Stored records:

※ ※ ※

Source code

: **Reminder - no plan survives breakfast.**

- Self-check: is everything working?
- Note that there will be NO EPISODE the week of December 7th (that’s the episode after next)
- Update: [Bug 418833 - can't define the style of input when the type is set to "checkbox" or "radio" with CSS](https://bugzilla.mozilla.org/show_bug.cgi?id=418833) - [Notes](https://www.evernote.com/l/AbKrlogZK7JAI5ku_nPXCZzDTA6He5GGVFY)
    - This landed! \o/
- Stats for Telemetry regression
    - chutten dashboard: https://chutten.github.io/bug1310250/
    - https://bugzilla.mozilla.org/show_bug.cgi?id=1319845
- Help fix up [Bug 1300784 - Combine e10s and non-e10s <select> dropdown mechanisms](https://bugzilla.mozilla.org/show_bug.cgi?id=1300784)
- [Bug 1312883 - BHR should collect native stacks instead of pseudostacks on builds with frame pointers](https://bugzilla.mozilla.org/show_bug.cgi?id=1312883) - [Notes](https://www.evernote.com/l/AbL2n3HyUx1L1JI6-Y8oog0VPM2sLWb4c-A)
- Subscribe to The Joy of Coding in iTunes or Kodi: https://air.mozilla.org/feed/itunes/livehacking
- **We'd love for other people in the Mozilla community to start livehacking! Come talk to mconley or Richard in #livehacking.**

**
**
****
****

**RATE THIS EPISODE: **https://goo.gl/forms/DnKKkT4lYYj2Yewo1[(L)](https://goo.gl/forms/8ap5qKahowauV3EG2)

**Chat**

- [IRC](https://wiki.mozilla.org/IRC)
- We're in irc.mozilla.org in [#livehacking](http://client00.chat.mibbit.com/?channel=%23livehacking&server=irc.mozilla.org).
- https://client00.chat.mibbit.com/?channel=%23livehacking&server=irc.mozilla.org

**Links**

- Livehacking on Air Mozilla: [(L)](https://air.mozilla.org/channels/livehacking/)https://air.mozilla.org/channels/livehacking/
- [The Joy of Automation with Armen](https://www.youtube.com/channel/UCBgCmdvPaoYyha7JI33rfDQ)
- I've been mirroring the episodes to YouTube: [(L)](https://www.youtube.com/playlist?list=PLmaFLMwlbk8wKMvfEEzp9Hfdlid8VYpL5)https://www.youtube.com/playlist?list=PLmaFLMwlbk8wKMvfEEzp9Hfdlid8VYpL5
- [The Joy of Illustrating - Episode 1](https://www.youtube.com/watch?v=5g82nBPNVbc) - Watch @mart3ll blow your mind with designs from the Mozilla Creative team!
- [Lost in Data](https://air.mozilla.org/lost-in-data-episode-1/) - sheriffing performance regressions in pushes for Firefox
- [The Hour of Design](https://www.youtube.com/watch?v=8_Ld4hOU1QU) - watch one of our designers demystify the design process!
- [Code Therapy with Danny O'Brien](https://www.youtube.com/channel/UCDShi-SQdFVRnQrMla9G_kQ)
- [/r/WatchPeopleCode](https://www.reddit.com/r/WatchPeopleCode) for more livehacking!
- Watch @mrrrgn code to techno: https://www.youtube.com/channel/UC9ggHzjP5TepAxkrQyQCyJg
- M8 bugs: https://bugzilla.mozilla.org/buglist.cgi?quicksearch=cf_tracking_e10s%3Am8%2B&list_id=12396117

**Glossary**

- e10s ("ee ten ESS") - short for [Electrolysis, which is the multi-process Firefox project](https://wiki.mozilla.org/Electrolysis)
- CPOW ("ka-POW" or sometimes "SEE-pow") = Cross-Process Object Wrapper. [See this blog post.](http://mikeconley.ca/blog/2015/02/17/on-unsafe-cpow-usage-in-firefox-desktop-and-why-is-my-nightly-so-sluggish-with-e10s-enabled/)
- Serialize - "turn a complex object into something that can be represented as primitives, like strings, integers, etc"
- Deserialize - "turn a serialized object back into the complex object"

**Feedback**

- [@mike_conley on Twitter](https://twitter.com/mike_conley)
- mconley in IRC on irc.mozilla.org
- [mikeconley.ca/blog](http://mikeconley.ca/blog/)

※ ※ ※

Each line above must be printed exactly as it appears.

■ **EXERCISE RESULT**:
Source code

: **Reminder - no plan survives breakfast.**

- Self-check: is everything working?
- Note that there will be NO EPISODE the week of December 7th (that’s the episode after next)
- Update: [Bug 418833 - can't define the style of input when the type is set to "checkbox" or "radio" with CSS](https://bugzilla.mozilla.org/show_bug.cgi?id=418833) - [Notes](https://www.evernote.com/l/AbKrlogZK7JAI5ku_nPXCZzDTA6He5GGVFY)
    - This landed! \o/
- Stats for Telemetry regression
    - chutten dashboard: https://chutten.github.io/bug1310250/
    - https://bugzilla.mozilla.org/show_bug.cgi?id=1319845
- Help fix up [Bug 1300784 - Combine e10s and non-e10s <select> dropdown mechanisms](https://bugzilla.mozilla.org/show_bug.cgi?id=1300784)
- [Bug 1312883 - BHR should collect native stacks instead of pseudostacks on builds with frame pointers](https://bugzilla.mozilla.org/show_bug.cgi?id=1312883) - [Notes](https://www.evernote.com/l/AbL2n3HyUx1L1JI6-Y8oog0VPM2sLWb4c-A)
- Subscribe to The Joy of Coding in iTunes or Kodi: https://air.mozilla.org/feed/itunes/livehacking
- **We'd love for other people in the Mozilla community to start livehacking! Come talk to mconley or Richard in #livehacking.**

**
**
****
****

**RATE THIS EPISODE: **https://goo.gl/forms/DnKKkT4lYYj2Yewo1[(L)](https://goo.gl/forms/8ap5qKahowauV3EG2)

**Chat**

- [IRC](https://wiki.mozilla.org/IRC)
- We're in irc.mozilla.org in [#livehacking](http://client00.chat.mibbit.com/?channel=%23livehacking&server=irc.mozilla.org).
- https://client00.chat.mibbit.com/?channel=%23livehacking&server=irc.mozilla.org

**Links**

- Livehacking on Air Mozilla: [(L)](https://air.mozilla.org/channels/livehacking/)https://air.mozilla.org/channels/livehacking/
- [The Joy of Automation with Armen](https://www.youtube.com/channel/UCBgCmdvPaoYyha7JI33rfDQ)
- I've been mirroring the episodes to YouTube: [(L)](https://www.youtube.com/playlist?list=PLmaFLMwlbk8wKMvfEEzp9Hfdlid8VYpL5)https://www.youtube.com/playlist?list=PLmaFLMwlbk8wKMvfEEzp9Hfdlid8VYpL5
- [The Joy of Illustrating - Episode 1](https://www.youtube.com/watch?v=5g82nBPNVbc) - Watch @mart3ll blow your mind with designs from the Mozilla Creative team!
- [Lost in Data](https://air.mozilla.org/lost-in-data-episode-1/) - sheriffing performance regressions in pushes for Firefox
- [The Hour of Design](https://www.youtube.com/watch?v=8_Ld4hOU1QU) - watch one of our designers demystify the design process!
- [Code Therapy with Danny O'Brien](https://www.youtube.com/channel/UCDShi-SQdFVRnQrMla9G_kQ)
- [/r/WatchPeopleCode](https://www.reddit.com/r/WatchPeopleCode) for more livehacking!
- Watch @mrrrgn code to techno: https://www.youtube.com/channel/UC9ggHzjP5TepAxkrQyQCyJg
- M8 bugs: https://bugzilla.mozilla.org/buglist.cgi?quicksearch=cf_tracking_e10s%3Am8%2B&list_id=12396117

**Glossary**

- e10s ("ee ten ESS") - short for [Electrolysis, which is the multi-process Firefox project](https://wiki.mozilla.org/Electrolysis)
- CPOW ("ka-POW" or sometimes "SEE-pow") = Cross-Process Object Wrapper. [See this blog post.](http://mikeconley.ca/blog/2015/02/17/on-unsafe-cpow-usage-in-firefox-desktop-and-why-is-my-nightly-so-sluggish-with-e10s-enabled/)
- Serialize - "turn a complex object into something that can be represented as primitives, like strings, integers, etc"
- Deserialize - "turn a serialized object back into the complex object"

**Feedback**

- [@mike_conley on Twitter](https://twitter.com/mike_conley)
- mconley in IRC on irc.mozilla.org
- [mikeconley.ca/blog](http://mikeconley.ca/blog/)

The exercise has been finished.